### DIRECTIONS FOR THIS TASK
Every line below that has "figliolia" in it should be copied.

[Stored data]

- - - - -

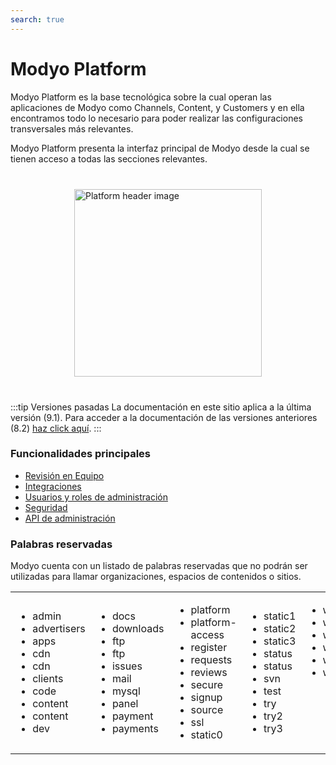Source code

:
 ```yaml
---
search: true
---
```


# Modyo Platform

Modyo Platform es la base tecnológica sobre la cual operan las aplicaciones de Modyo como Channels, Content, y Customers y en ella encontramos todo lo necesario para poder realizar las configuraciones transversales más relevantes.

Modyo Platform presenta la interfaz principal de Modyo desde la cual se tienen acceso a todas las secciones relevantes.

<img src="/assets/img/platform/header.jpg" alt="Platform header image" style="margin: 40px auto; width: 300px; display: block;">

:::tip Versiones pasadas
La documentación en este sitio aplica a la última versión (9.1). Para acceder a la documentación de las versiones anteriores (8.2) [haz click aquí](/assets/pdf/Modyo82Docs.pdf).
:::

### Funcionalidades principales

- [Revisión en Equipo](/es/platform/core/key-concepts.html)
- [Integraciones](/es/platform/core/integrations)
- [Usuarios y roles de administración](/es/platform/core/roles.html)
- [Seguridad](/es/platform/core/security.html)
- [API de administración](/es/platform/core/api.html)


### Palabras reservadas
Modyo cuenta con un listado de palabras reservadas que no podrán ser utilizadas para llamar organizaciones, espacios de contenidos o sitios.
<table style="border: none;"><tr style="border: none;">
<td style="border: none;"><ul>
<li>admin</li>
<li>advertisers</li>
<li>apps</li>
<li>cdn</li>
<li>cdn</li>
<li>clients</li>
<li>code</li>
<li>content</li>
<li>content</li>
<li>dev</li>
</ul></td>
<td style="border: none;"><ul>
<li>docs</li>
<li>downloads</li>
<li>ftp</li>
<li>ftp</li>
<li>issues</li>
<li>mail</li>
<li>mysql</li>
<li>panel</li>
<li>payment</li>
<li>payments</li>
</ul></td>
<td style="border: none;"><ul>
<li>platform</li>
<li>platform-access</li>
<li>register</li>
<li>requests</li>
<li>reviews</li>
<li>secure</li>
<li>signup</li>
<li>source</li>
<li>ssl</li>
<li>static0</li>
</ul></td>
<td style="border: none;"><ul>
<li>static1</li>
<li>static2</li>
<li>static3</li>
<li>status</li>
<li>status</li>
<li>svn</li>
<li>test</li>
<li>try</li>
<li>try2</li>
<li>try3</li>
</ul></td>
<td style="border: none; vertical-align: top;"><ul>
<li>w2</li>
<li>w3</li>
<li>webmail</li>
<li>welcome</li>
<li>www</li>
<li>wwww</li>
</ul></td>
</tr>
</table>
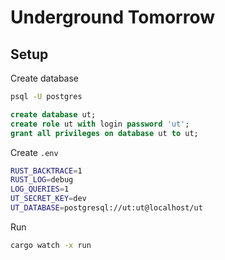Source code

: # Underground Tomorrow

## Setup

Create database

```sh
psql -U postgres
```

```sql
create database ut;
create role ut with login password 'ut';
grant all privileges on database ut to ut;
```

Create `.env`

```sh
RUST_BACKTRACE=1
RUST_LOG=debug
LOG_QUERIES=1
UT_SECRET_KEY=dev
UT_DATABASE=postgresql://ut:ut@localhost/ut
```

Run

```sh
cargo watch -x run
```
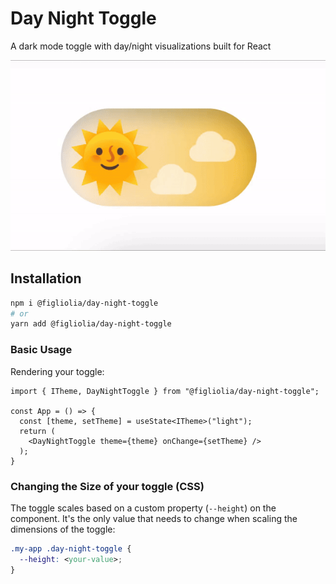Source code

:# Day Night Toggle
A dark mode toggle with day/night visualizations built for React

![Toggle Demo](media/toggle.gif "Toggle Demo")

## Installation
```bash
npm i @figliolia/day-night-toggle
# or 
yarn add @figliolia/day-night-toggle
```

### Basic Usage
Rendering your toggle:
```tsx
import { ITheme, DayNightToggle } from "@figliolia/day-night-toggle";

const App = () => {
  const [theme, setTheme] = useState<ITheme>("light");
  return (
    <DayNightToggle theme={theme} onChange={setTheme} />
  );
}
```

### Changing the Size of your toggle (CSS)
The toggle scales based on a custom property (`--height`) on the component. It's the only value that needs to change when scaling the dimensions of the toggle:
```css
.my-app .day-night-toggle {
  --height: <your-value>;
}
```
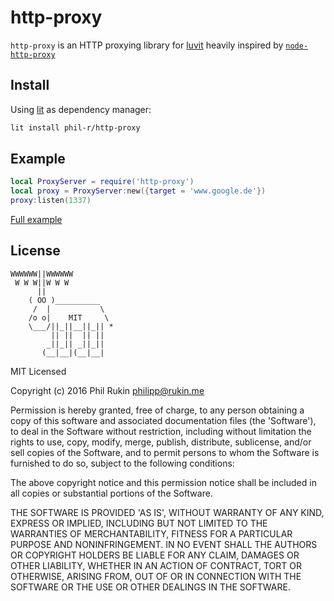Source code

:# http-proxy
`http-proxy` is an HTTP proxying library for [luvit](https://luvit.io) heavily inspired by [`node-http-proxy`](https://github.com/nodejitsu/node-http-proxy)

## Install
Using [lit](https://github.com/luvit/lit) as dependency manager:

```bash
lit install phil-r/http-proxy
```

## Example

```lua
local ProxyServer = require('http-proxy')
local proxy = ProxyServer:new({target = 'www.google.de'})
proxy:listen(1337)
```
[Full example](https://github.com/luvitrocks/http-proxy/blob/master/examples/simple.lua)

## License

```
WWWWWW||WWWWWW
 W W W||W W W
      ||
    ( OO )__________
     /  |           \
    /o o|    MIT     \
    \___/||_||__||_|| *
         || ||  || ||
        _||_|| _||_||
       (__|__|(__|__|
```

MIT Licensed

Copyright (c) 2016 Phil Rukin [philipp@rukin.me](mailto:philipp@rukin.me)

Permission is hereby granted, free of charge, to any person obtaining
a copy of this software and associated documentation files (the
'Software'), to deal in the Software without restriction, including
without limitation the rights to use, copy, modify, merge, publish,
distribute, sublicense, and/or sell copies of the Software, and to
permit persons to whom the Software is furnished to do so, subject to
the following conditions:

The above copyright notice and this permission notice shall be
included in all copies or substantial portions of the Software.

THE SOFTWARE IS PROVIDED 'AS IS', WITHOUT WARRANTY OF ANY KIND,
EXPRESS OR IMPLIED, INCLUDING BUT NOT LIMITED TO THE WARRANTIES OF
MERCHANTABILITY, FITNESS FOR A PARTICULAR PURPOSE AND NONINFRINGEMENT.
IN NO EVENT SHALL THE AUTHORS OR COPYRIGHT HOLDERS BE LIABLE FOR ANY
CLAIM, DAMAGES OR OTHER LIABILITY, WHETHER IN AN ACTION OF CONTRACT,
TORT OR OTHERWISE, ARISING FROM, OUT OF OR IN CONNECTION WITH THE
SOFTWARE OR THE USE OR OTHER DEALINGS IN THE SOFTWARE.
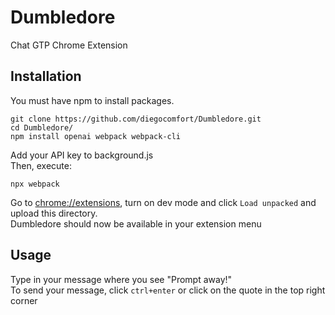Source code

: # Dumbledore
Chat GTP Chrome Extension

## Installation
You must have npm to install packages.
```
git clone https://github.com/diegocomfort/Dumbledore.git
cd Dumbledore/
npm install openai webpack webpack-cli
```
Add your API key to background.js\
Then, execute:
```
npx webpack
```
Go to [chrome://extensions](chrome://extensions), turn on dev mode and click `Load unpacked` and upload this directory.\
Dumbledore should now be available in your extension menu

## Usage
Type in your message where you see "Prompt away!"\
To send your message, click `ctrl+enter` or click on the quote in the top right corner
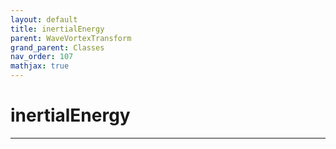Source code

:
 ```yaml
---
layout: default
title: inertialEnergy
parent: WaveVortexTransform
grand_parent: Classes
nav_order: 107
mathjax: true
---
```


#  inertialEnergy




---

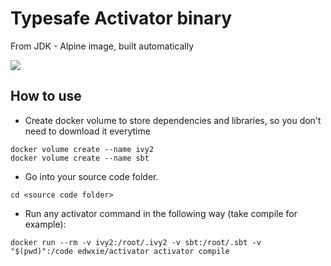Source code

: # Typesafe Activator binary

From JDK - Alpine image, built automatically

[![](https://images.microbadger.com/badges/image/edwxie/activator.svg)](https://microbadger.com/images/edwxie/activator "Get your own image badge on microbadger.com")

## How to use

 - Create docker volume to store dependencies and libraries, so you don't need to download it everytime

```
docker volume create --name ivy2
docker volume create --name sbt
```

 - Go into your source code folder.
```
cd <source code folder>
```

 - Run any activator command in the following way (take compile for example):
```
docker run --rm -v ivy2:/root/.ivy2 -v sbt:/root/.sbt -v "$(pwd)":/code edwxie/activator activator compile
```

- - - - -

### WRITTEN SOLUTION
npm i @figliolia/day-night-toggle
yarn add @figliolia/day-night-toggle
import { ITheme, DayNightToggle } from "@figliolia/day-night-toggle";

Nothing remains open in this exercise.